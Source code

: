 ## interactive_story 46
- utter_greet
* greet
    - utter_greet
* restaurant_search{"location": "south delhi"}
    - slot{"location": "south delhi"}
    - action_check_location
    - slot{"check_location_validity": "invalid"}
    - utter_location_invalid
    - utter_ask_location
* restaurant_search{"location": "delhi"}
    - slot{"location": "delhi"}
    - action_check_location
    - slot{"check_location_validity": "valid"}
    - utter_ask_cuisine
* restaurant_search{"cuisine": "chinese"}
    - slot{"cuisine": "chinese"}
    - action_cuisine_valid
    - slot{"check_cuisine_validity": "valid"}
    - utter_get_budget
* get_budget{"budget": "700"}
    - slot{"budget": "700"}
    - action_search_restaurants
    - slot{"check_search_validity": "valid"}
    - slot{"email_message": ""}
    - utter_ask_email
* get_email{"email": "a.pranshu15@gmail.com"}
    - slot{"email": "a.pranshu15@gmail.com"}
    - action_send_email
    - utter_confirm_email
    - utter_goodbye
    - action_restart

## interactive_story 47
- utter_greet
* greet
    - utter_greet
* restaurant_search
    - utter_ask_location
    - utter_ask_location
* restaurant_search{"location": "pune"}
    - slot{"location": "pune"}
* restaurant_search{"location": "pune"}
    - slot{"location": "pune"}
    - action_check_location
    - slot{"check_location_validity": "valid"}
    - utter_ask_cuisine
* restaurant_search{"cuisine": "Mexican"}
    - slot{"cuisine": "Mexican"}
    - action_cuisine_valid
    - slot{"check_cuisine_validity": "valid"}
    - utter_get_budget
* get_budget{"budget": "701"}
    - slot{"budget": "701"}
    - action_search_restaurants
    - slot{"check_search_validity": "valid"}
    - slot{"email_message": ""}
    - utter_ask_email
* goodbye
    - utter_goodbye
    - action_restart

_ _ _ _ _ _ _

= Requirement =
Before answering, check every line of the records for the string "south", then state how many lines have it, with the number only.

= Exercise response =
2